MSPA LEGAL DUTIES; MSPA IMPOSES A LEGAL DUTY ON FLCS TO PROVIDE EACH WORKER TRANSPORTED WITH APPROPRIATE INSURANCE COVERAGE

To understand what constitutes a "violation" of the MSPA and how to assess a penalty for "each violation" under 29 U.S.C. § 1853, the ARB reviewed the legal duties that parties violate to incur penalties.

Read collectively, both the statutory and regulatory text speak in terms of legal duties FLCs owe to each of their workers. The MSPA and its implementing regulations allow FLCs contractors to satisfy MSPA by either obtaining (1) vehicle liability insurance that covers injury to passengers, 29 U.S.C. § 1841(b), or (2) workers' compensation coverage for each such worker, 29 U.S.C. § 1841(c); 29 C.F.R. § 500.122.

When contractors opt to satisfy MSPA's requirements by obtaining passenger insurance through vehicle liability coverage, the regulation requires that coverage be no less than "$100,000 for each seat in the vehicle." 29 C.F.R. § 500.121(b) (emphasis added). Alternatively, MSPA provides that a farm labor contractor that employs "any" MSPA-covered worker may satisfy MSPA's insurance requirements if it "provides workers' compensation coverage for such worker." 29 U.S.C. § 1841(c) (emphasis added); see also 29 C.F.R. § 500.122(a).

The ARB found that, under either option of liability insurance or workers' compensation, an FLC cannot satisfy MSPA's requirements simply by obtaining an insurance policy. Rather, an FLC must ensure that insurance protects each individual MSPA-covered worker, whether by obtaining passenger insurance on a per-seat basis, or by obtaining workers' compensation coverage on a per-worker basis "for such worker." Because an FLC owes a legal duty to each of its workers, a contractor commits a separate violation of the regulations every time it fails to insure any such worker.

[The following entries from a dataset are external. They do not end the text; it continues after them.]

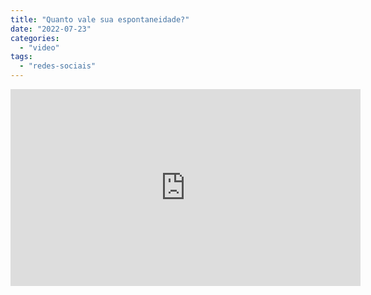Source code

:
 ```yaml
---
title: "Quanto vale sua espontaneidade?"
date: "2022-07-23"
categories: 
  - "video"
tags: 
  - "redes-sociais"
---
```


<iframe width="560" height="315" src="https://www.youtube-nocookie.com/embed/unK76xZk67o" title="YouTube video player" frameborder="0" allow="accelerometer; autoplay; clipboard-write; encrypted-media; gyroscope; picture-in-picture" allowfullscreen></iframe>
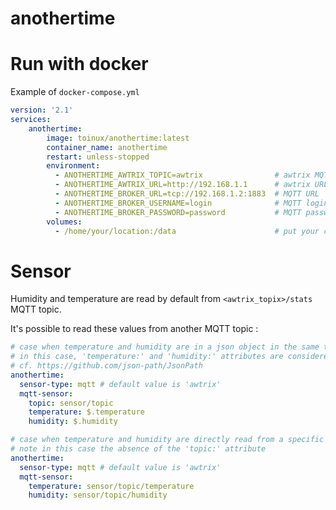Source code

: # anothertime

# Run with docker

Example of `docker-compose.yml`
```yaml
version: '2.1'
services:
    anothertime:
        image: toinux/anothertime:latest
        container_name: anothertime
        restart: unless-stopped
        environment:
          - ANOTHERTIME_AWTRIX_TOPIC=awtrix                # awtrix MQTT prefix
          - ANOTHERTIME_AWTRIX_URL=http://192.168.1.1      # awtrix URL
          - ANOTHERTIME_BROKER_URL=tcp://192.168.1.2:1883  # MQTT URL
          - ANOTHERTIME_BROKER_USERNAME=login              # MQTT login, remove this var if no login
          - ANOTHERTIME_BROKER_PASSWORD=password           # MQTT password, remove this var if no password
        volumes:
          - /home/your/location:/data                      # put your customized anothertime.yaml here
```

# Sensor
Humidity and temperature are read by default from `<awtrix_topix>/stats` MQTT topic.

It's possible to read these values from another MQTT topic :

```yaml
# case when temperature and humidity are in a json object in the same topic
# in this case, 'temperature:' and 'humidity:' attributes are considered as JsonPath
# cf. https://github.com/json-path/JsonPath
anothertime:
  sensor-type: mqtt # default value is 'awtrix'
  mqtt-sensor:
    topic: sensor/topic
    temperature: $.temperature
    humidity: $.humidity
```

```yaml
# case when temperature and humidity are directly read from a specific topic
# note in this case the absence of the 'topic:' attribute
anothertime:
  sensor-type: mqtt # default value is 'awtrix'
  mqtt-sensor:
    temperature: sensor/topic/temperature
    humidity: sensor/topic/humidity
```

MSPA VIOLATIONS; RESPONDENT COMMITTED A SEPARATE VIOLATION OF MSPA FOR EACH OF THE EIGHT WORKERS WITHOUT INSURANCE COVERAGE

Respondent violated its legal duty to obtain insurance coverage for each worker prior to transporting them in Respondent's vehicle. To receive workers' compensation coverage, Respondent had to provide hiring documents to Impact Staff Leasing (ISL) before each employee began work for Respondent. At the time of the November 23, 2018 bus accident, Respondent had not submitted hiring documents to ISL for seven of Respondent's workers and the bus driver. In addition, Respondent declined vehicle liability insurance from Bruce Hendry Insurance. Due to Respondent's failure, the eight workers did not have insurance coverage and were denied workers' compensation coverage following the bus accident.

Accordingly, the ARB held that Respondent violated the MSPA and its implementing regulations by not providing insurance coverage for each worker, committing eight separate violations.

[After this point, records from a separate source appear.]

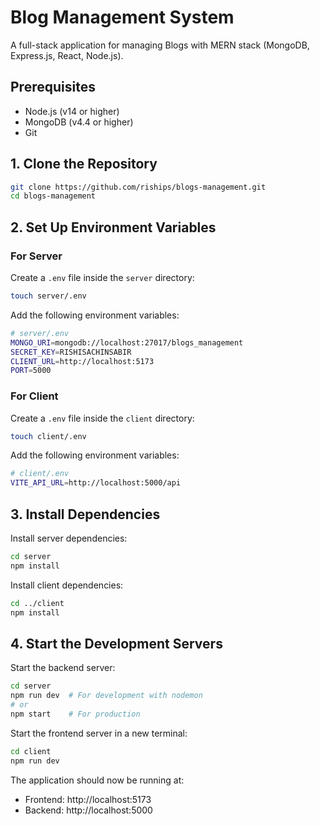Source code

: # Blog Management System

A full-stack application for managing Blogs with MERN stack (MongoDB, Express.js, React, Node.js).

## Prerequisites

- Node.js (v14 or higher)
- MongoDB (v4.4 or higher)
- Git

## 1. Clone the Repository
```sh
git clone https://github.com/riships/blogs-management.git
cd blogs-management
```

## 2. Set Up Environment Variables

### For Server
Create a `.env` file inside the `server` directory:
```sh
touch server/.env
```

Add the following environment variables:
```sh
# server/.env
MONGO_URI=mongodb://localhost:27017/blogs_management
SECRET_KEY=RISHISACHINSABIR
CLIENT_URL=http://localhost:5173
PORT=5000
```

### For Client
Create a `.env` file inside the `client` directory:
```sh
touch client/.env
```

Add the following environment variables:
```sh
# client/.env
VITE_API_URL=http://localhost:5000/api
```

## 3. Install Dependencies

Install server dependencies:
```sh
cd server
npm install
```

Install client dependencies:
```sh
cd ../client
npm install
```

## 4. Start the Development Servers

Start the backend server:
```sh
cd server
npm run dev  # For development with nodemon
# or
npm start    # For production
```

Start the frontend server in a new terminal:
```sh
cd client
npm run dev
```

The application should now be running at:
- Frontend: http://localhost:5173
- Backend: http://localhost:5000
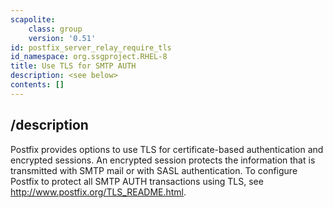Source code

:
 ```yaml
---
scapolite:
    class: group
    version: '0.51'
id: postfix_server_relay_require_tls
id_namespace: org.ssgproject.RHEL-8
title: Use TLS for SMTP AUTH
description: <see below>
contents: []
---
```



## /description

Postfix
provides options to use TLS for certificate-based authentication and
encrypted sessions. An encrypted session protects the information that
is transmitted with SMTP mail or with SASL authentication. To configure
Postfix to protect all SMTP AUTH transactions using TLS, see
<http://www.postfix.org/TLS_README.html>.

MSPA PENALTIES; THE ARB EXERCISED ITS AUTHORITY TO MODIFY THE CHIEF ALJ'S ASSESSMENT OF CMPS

Under 29 U.S.C. § 1853(a)(1), the Secretary may assess "a civil money penalty" for "each violation" of MSPA or any of its implementing regulations. To account for Respondent's eight violations of the MSPA, the ARB modified the Chief ALJ's penalty from $2,505.00 for one violation of the MSPA to a total CMP of $20,040.00, reflecting a penalty of $2,505.00 for each of the eight violations.

Dickerson v. Iteris, Inc., ARB No. 2023-0026, ALJ No. 2019-SOX-00009 (ARB July 28, 2023) (Order Denying Motion to Dismiss and Reestablishing Briefing Schedule)

MOTION TO DISMISS; EQUITABLE TOLLING

In Dickerson v. Iteris, Inc., ARB No. 2023-0026, ALJ No. 2019-SOX-00009 (ARB July 28, 2023), the ARB denied Respondent's Motion to Dismiss the Complainant's appeal of an ALJ's D. & O. Complainant filed a complaint under the Sarbanes-Oxley Act of 2002. On March 21, 2023, an ALJ issued a D. & O. denying the complaint. The D. & O. informed Complainant that, to appeal the D. & O., he was required to file a Petition for Review (Petition) that must be either postmarked or received by the ARB within fourteen (14) days of the date of the ALJ's decision. The Petition was therefore due on April 4, 2023.

The ARB received Complainant's Petition on April 6, 2023. On May 17, 2023, Respondent filed a Motion to Dismiss Complainant's Petition (Motion to Dismiss), arguing that, on April 4, 2023, Complainant instructed Federal Express, a private carrier, to deliver the Petition in two days; therefore, he knowingly ensured that the ARB would not receive the Petition by the April 4, 2023 deadline set forth in the D. & O.

The ARB denied the Motion to Dismiss. Noting that its filing deadline is not jurisdictional and is therefore subject to equitable tolling, the ARB held that Complainant had a valid reason for believing that the date he instructed Federal Express to deliver his Petition met the deadline described in the D. & O. At the hearing on his complaint, Complainant, appearing pro se, informed the ALJ that he was utilizing Federal Express to deliver documents. The ALJ provided Complainant with instructions indicating that the date upon which Federal Express completed a "pick up" of his brief satisfied the filing deadline.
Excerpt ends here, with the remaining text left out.